I am running (or trying to run) 3DDNA on CU's supercomputing cluster Alpine to assemble a genome from long read and short read/contact data (PacBio HIFI and Arima HIC). 3DDNA uses GNU Parallel to parallelize several steps in the assembly process. GNU parallel appears to use XDG base directory specification. I have had issues running it because it seems the $TMPDIR and $XDG_CACHE_HOME variables are incorrectly defined. I have defined both in .bashrc and .bash_profile as such:
export TMPDIR=/scratch/alpine/.colostate.edu/username/463/juicedir/tmp
export XDG_CACHE_HOME=/scratch/alpine/.colostate.edu/username/463/juicedir/cache
When I submit the job, it runs for ~25 seconds and I get this output:
###############
Starting iterating scaffolding with editing:
...starting round 0 of scaffolding:
:) -p flag was triggered. Running LIGer with GNU Parallel support parameter set to true.
:) -s flag was triggered, starting calculations with 15000 threshold starting contig/scaffold size
:) -q flag was triggered, starting calculations with 1 threshold mapping quality
...Using cprops file: 463_scaffolds.0.cprops
...Using merged_nodups file: 463_scaffolds.mnd.0.txt
...Scaffolding all scaffolds and contigs greater or equal to 15000 bp.
...Starting iteration # 1
parallel: Error: $XDG_CACHE_HOME can only contain [-a-z0-9_+,.%:/= ].
:) DONE!
...visualizing round 0 results:
:) -p flag was triggered. Running with GNU Parallel support parameter set to true.

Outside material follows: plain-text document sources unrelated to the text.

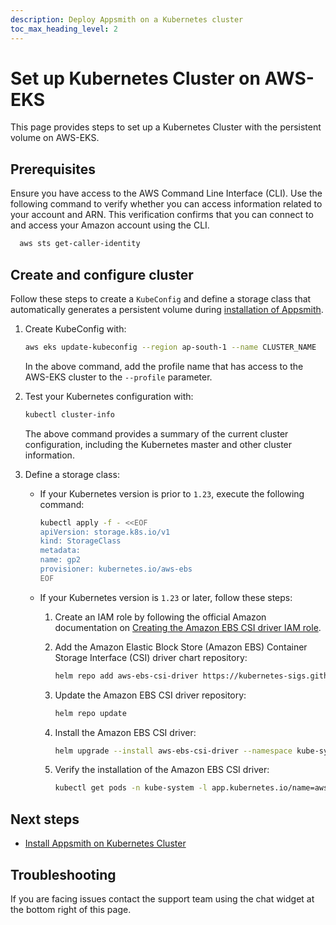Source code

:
 ```yaml
---
description: Deploy Appsmith on a Kubernetes cluster
toc_max_heading_level: 2
---
```


# Set up Kubernetes Cluster on AWS-EKS

This page provides steps to set up a Kubernetes Cluster with the persistent volume on AWS-EKS.

## Prerequisites

Ensure you have access to the AWS Command Line Interface (CLI). Use the following command to verify whether you can access information related to your account and ARN. This verification confirms that you can connect to and access your Amazon account using the CLI.

  ```bash
    aws sts get-caller-identity
  ```

## Create and configure cluster

Follow these steps to create a `KubeConfig` and define a storage class that automatically generates a persistent volume during [installation of Appsmith](/getting-started/setup/installation-guides/kubernetes).

1. Create KubeConfig with:

    ```bash
    aws eks update-kubeconfig --region ap-south-1 --name CLUSTER_NAME  --profile <PROFILE_NAME>
    ```

    In the above command, add the profile name that has access to the AWS-EKS cluster to the `--profile` parameter.

2. Test your Kubernetes configuration with:

    ```bash
    kubectl cluster-info
    ```

    The above command provides a summary of the current cluster configuration, including the Kubernetes master and other cluster information.

3. Define a storage class:

   * If your Kubernetes version is prior to `1.23`, execute the following command:

        ```bash
        kubectl apply -f - <<EOF
        apiVersion: storage.k8s.io/v1
        kind: StorageClass
        metadata:
        name: gp2
        provisioner: kubernetes.io/aws-ebs
        EOF
        ```

    * If your Kubernetes version is `1.23` or later, follow these steps:

        1. Create an IAM role by following the official Amazon documentation on [Creating the Amazon EBS CSI driver IAM role](https://docs.aws.amazon.com/eks/latest/userguide/csi-iam-role.html).

        2. Add the Amazon Elastic Block Store (Amazon EBS) Container Storage Interface (CSI) driver chart repository:

            ```bash
            helm repo add aws-ebs-csi-driver https://kubernetes-sigs.github.io/aws-ebs-csi-driver
            ```

        3. Update the Amazon EBS CSI driver repository:

            ```bash
            helm repo update
            ```

        4. Install the Amazon EBS CSI driver:

            ```bash
            helm upgrade --install aws-ebs-csi-driver --namespace kube-system aws-ebs-csi-driver aws-ebs-csi-driver
            ```

        5. Verify the installation of the Amazon EBS CSI driver:

            ```bash
            kubectl get pods -n kube-system -l app.kubernetes.io/name=aws-ebs-csi-driver
            ```

## Next steps

* [Install Appsmith on Kubernetes Cluster](/getting-started/setup/installation-guides/kubernetes)

## Troubleshooting

If you are facing issues contact the support team using the chat widget at the bottom right of this page.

:) -q flag was triggered, starting calculations for 1 threshold mapping quality
:) -i flag was triggered, building mapq without
:) -c flag was triggered, will remove temporary files after completion
...Remapping contact data from the original contig set to assembly
parallel: Error: $XDG_CACHE_HOME can only contain [-a-z0-9_+,.%:/= ].
This style of output continues; the program essentially runs with empty files that it creates, and the only error I can identify is
parallel: Error: $XDG_CACHE_HOME can only contain [-a-z0-9_+,.%:/= ].
I can't find a similar error reported elsewhere. Other background info is that originally I was getting
parallel: Error: $TMPDIR can only contain [-a-z0-9_+,.%:/= ].
and I went into each individual .sh file that the program calls and defined $TMPDIR
with the --tmpdir
flag in every GNU parallel command.
The last thing I tried was create $HOME/.cache as a symlink to my desired cache folder in scratch storage. Didn't work.
Any ideas or experience greatly appreciated.